▸ **STORED DATA**:
***

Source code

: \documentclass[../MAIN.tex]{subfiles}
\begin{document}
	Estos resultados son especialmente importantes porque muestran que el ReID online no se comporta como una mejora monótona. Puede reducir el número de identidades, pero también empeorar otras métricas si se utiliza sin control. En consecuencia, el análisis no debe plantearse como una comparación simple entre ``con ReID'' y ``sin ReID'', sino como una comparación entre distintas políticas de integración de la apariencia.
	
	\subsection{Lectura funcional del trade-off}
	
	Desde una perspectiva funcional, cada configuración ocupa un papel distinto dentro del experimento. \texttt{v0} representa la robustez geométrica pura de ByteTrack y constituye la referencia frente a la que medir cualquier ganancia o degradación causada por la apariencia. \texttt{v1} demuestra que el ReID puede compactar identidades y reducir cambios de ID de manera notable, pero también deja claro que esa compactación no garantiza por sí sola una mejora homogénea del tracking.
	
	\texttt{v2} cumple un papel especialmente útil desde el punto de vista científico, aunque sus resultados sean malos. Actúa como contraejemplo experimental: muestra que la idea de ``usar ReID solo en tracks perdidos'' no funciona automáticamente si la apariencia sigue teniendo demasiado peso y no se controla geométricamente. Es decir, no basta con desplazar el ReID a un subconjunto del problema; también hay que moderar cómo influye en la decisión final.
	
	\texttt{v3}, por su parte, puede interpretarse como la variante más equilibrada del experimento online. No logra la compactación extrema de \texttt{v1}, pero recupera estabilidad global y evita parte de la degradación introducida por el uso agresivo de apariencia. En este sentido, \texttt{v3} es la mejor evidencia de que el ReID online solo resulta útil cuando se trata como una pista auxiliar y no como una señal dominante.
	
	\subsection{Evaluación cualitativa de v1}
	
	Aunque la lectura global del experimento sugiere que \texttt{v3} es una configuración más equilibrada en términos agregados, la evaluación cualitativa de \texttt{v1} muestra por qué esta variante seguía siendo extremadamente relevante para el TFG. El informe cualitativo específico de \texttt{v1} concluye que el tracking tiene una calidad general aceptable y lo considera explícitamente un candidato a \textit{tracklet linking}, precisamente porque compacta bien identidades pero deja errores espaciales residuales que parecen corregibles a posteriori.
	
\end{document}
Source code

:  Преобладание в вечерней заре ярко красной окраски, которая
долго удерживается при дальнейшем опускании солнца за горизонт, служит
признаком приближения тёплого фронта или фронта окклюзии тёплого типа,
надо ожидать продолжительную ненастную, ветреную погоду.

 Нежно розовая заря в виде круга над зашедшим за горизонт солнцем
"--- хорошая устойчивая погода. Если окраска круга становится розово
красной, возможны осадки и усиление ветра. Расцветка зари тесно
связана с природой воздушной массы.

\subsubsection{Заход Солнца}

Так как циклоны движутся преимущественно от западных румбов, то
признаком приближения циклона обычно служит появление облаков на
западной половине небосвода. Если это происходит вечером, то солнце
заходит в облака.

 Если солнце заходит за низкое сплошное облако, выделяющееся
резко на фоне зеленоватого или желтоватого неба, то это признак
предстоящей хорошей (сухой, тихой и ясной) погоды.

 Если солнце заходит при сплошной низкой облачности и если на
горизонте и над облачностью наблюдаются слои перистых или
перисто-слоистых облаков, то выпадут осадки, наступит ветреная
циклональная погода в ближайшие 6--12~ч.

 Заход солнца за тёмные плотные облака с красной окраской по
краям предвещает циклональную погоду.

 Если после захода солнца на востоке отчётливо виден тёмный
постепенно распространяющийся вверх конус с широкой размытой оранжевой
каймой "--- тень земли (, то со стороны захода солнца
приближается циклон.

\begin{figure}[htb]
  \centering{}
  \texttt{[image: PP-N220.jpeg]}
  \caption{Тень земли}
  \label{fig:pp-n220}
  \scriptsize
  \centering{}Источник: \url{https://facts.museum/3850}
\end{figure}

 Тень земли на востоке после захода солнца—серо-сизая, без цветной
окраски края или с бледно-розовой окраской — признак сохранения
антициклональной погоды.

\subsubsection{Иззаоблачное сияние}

***

▸ **ACTION ITEM**: Would you please output every record again, exactly?

▸ **SOLUTION TO THIS TASK**:
Source code

: \documentclass[../MAIN.tex]{subfiles}
\begin{document}
	Estos resultados son especialmente importantes porque muestran que el ReID online no se comporta como una mejora monótona. Puede reducir el número de identidades, pero también empeorar otras métricas si se utiliza sin control. En consecuencia, el análisis no debe plantearse como una comparación simple entre ``con ReID'' y ``sin ReID'', sino como una comparación entre distintas políticas de integración de la apariencia.
	
	\subsection{Lectura funcional del trade-off}
	
	Desde una perspectiva funcional, cada configuración ocupa un papel distinto dentro del experimento. \texttt{v0} representa la robustez geométrica pura de ByteTrack y constituye la referencia frente a la que medir cualquier ganancia o degradación causada por la apariencia. \texttt{v1} demuestra que el ReID puede compactar identidades y reducir cambios de ID de manera notable, pero también deja claro que esa compactación no garantiza por sí sola una mejora homogénea del tracking.
	
	\texttt{v2} cumple un papel especialmente útil desde el punto de vista científico, aunque sus resultados sean malos. Actúa como contraejemplo experimental: muestra que la idea de ``usar ReID solo en tracks perdidos'' no funciona automáticamente si la apariencia sigue teniendo demasiado peso y no se controla geométricamente. Es decir, no basta con desplazar el ReID a un subconjunto del problema; también hay que moderar cómo influye en la decisión final.
	
	\texttt{v3}, por su parte, puede interpretarse como la variante más equilibrada del experimento online. No logra la compactación extrema de \texttt{v1}, pero recupera estabilidad global y evita parte de la degradación introducida por el uso agresivo de apariencia. En este sentido, \texttt{v3} es la mejor evidencia de que el ReID online solo resulta útil cuando se trata como una pista auxiliar y no como una señal dominante.
	
	\subsection{Evaluación cualitativa de v1}
	
	Aunque la lectura global del experimento sugiere que \texttt{v3} es una configuración más equilibrada en términos agregados, la evaluación cualitativa de \texttt{v1} muestra por qué esta variante seguía siendo extremadamente relevante para el TFG. El informe cualitativo específico de \texttt{v1} concluye que el tracking tiene una calidad general aceptable y lo considera explícitamente un candidato a \textit{tracklet linking}, precisamente porque compacta bien identidades pero deja errores espaciales residuales que parecen corregibles a posteriori.
	
\end{document}
Source code

:  Преобладание в вечерней заре ярко красной окраски, которая
долго удерживается при дальнейшем опускании солнца за горизонт, служит
признаком приближения тёплого фронта или фронта окклюзии тёплого типа,
надо ожидать продолжительную ненастную, ветреную погоду.

 Нежно розовая заря в виде круга над зашедшим за горизонт солнцем
"--- хорошая устойчивая погода. Если окраска круга становится розово
красной, возможны осадки и усиление ветра. Расцветка зари тесно
связана с природой воздушной массы.

\subsubsection{Заход Солнца}

Так как циклоны движутся преимущественно от западных румбов, то
признаком приближения циклона обычно служит появление облаков на
западной половине небосвода. Если это происходит вечером, то солнце
заходит в облака.

 Если солнце заходит за низкое сплошное облако, выделяющееся
резко на фоне зеленоватого или желтоватого неба, то это признак
предстоящей хорошей (сухой, тихой и ясной) погоды.

 Если солнце заходит при сплошной низкой облачности и если на
горизонте и над облачностью наблюдаются слои перистых или
перисто-слоистых облаков, то выпадут осадки, наступит ветреная
циклональная погода в ближайшие 6--12~ч.

 Заход солнца за тёмные плотные облака с красной окраской по
краям предвещает циклональную погоду.

 Если после захода солнца на востоке отчётливо виден тёмный
постепенно распространяющийся вверх конус с широкой размытой оранжевой
каймой "--- тень земли (, то со стороны захода солнца
приближается циклон.

\begin{figure}[htb]
  \centering{}
  \texttt{[image: PP-N220.jpeg]}
  \caption{Тень земли}
  \label{fig:pp-n220}
  \scriptsize
  \centering{}Источник: \url{https://facts.museum/3850}
\end{figure}

 Тень земли на востоке после захода солнца—серо-сизая, без цветной
окраски края или с бледно-розовой окраской — признак сохранения
антициклональной погоды.

\subsubsection{Иззаоблачное сияние}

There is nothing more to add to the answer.